The funeral was long in the chapel and it was long at the grave-side.
A radio evangelist went on and on in fulsome eulogy. Graham rode the greasy swells of his hangover and tried to study the crowd.
The hired choir at graveside gave full measure for the money while the Tattler photographers’ motor-driven cameras whizzed. Two TV crews were present with fixed cameras and creepy-peepies. Police photographers with press credentials photographed the crowd.
Graham recognized several plainclothes officers from Chicago Homicide. Theirs were the only faces that meant anything to him.
And there was Wendy of Wendy City, Lounds’s girlfriend. She was seated beneath the canopy, nearest the coffin. Graham hardly recognized her. Her blonde wig was drawn back in a bun and she wore a black tailored suit.

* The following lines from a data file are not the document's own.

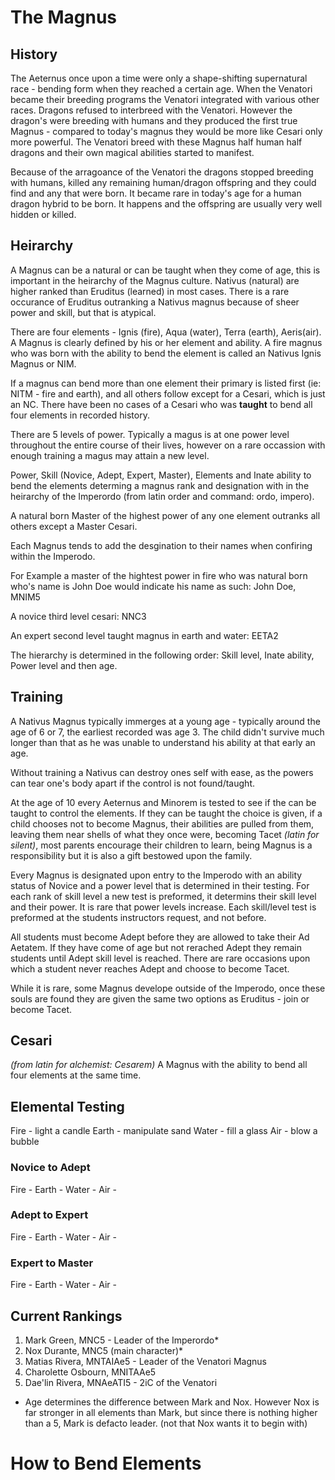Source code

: # The Magnus
## History

The Aeternus once upon a time were only a shape-shifting supernatural race - bending form when they reached a certain age.  When the Venatori became their breeding programs the Venatori integrated with various other races.  Dragons refused to interbreed with the Venatori.  However the dragon's were breeding with humans and they produced the first true Magnus - compared to today's magnus they would be more like Cesari only more powerful.  The Venatori breed with these Magnus half human half dragons and their own magical abilities started to manifest.

Because of the arragoance of the Venatori the dragons stopped breeding with humans, killed any remaining human/dragon offspring and they could find and any that were born.  It became rare in today's age for a human dragon hybrid to be born.  It happens and the offspring are usually very well hidden or killed.

## Heirarchy

A Magnus can be a natural or can be taught when they come of age, this is important in the heirarchy of the Magnus culture. Nativus (natural) are higher ranked than Eruditus (learned) in most cases. There is a rare occurance of Eruditus outranking a Nativus magnus because of sheer power and skill, but that is atypical.

There are four elements - Ignis (fire), Aqua (water), Terra (earth), Aeris(air). A Magnus is clearly defined by his or her element and ability. A fire magnus who was born with the ability to bend the element is called an Nativus Ignis Magnus or NIM.

If a magnus can bend more than one element their primary is listed first (ie: NITM - fire and earth), and all others follow except for a Cesari, which is just an NC. There have been no cases of a Cesari who was **taught** to bend all four elements in recorded history.

There are 5 levels of power. Typically a magus is at one power level throughout the entire course of their lives, however on a rare occassion with enough training a magus may attain a new level. 

Power, Skill (Novice, Adept, Expert, Master), Elements and Inate ability to bend the elements determing a magnus rank and designation with in the heirarchy of the Imperordo (from latin order and command: ordo, impero).

A natural born Master of the highest power of any one element outranks all others except a Master Cesari.

Each Magnus tends to add the desgination to their names when confiring within the Imperodo. 

For Example a master of the hightest power in fire who was natural born who's name is John Doe would indicate his name as such: John Doe, MNIM5

A novice third level cesari: NNC3

An expert second level taught magnus in earth and water: EETA2

The hierarchy is determined in the following order: Skill level, Inate ability, Power level and then age.

## Training

A Nativus Magnus typically immerges at a young age - typically around the age of 6 or 7, the earliest recorded was age 3. The child didn't survive much longer than that as he was unable to understand his ability at that early an age.

Without training a Nativus can destroy ones self with ease, as the powers can tear one's body apart if the control is not found/taught. 

At the age of 10 every Aeternus and Minorem is tested to see if the can be taught to control the elements. If they can be taught the choice is given, if a child chooses not to become Magnus, their abilities are pulled from them, leaving them near shells of what they once were, becoming Tacet _(latin for silent)_, most parents encourage their children to learn, being Magnus is a responsibility but it is also a gift bestowed upon the family.

Every Magnus is designated upon entry to the Imperodo with an ability status of Novice and a power level that is determined in their testing. For each rank of skill level a new test is preformed, it determins their skill level and their power. It is rare that power levels increase. Each skill/level test is preformed at the students instructors request, and not before.

All students must become Adept before they are allowed to take their Ad Aetatem. If they have come of age but not rerached Adept they remain students until Adept skill level is reached. There are rare occasions upon which a student never reaches Adept and choose to become Tacet.

While it is rare, some Magnus develope outside of the Imperodo, once these souls are found they are given the same two options as Eruditus - join or become Tacet.

## Cesari 
_(from latin for alchemist: Cesarem)_
A Magnus with the ability to bend all four elements at the same time.

## Elemental Testing

Fire - light a candle
Earth - manipulate sand
Water - fill a glass
Air - blow a bubble

### Novice to Adept

Fire -
Earth -
Water -
Air - 

### Adept to Expert

Fire -
Earth -
Water -
Air - 

### Expert to Master

Fire -
Earth -
Water -
Air - 

##  Current Rankings

1. Mark Green, MNC5 - Leader of the Imperordo*
2. Nox Durante, MNC5 (main character)*
3. Matias Rivera, MNTAIAe5 - Leader of the Venatori Magnus
4. Charolette Osbourn, MNITAAe5
5. Dae'lin Rivera, MNAeATI5  - 2iC of the Venatori

* Age determines the difference between Mark and Nox.  However Nox is far stronger in all elements than Mark, but since there is nothing higher than a 5, Mark is defacto leader.  (not that Nox wants it to begin with)

# How to Bend Elements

During the last hymn she rose, went forward unsteadily, knelt and laid her head on the casket, her arms outstretched in the pall of chrysanthemums as the strobe lights flashed.
The crowd made little noise moving over the spongy grass to the cemetery gates.
Graham walked beside Wendy. A crowd of the uninvited stared at them through the bars of the high iron fence.
“Are you all right?” Graham asked.
They stopped among the tombstones. Her eyes were dry, her gaze level.
“Better than you,” she said. “Got drunk, didn’t you?”
“Yep. Is somebody keeping an eye on you?”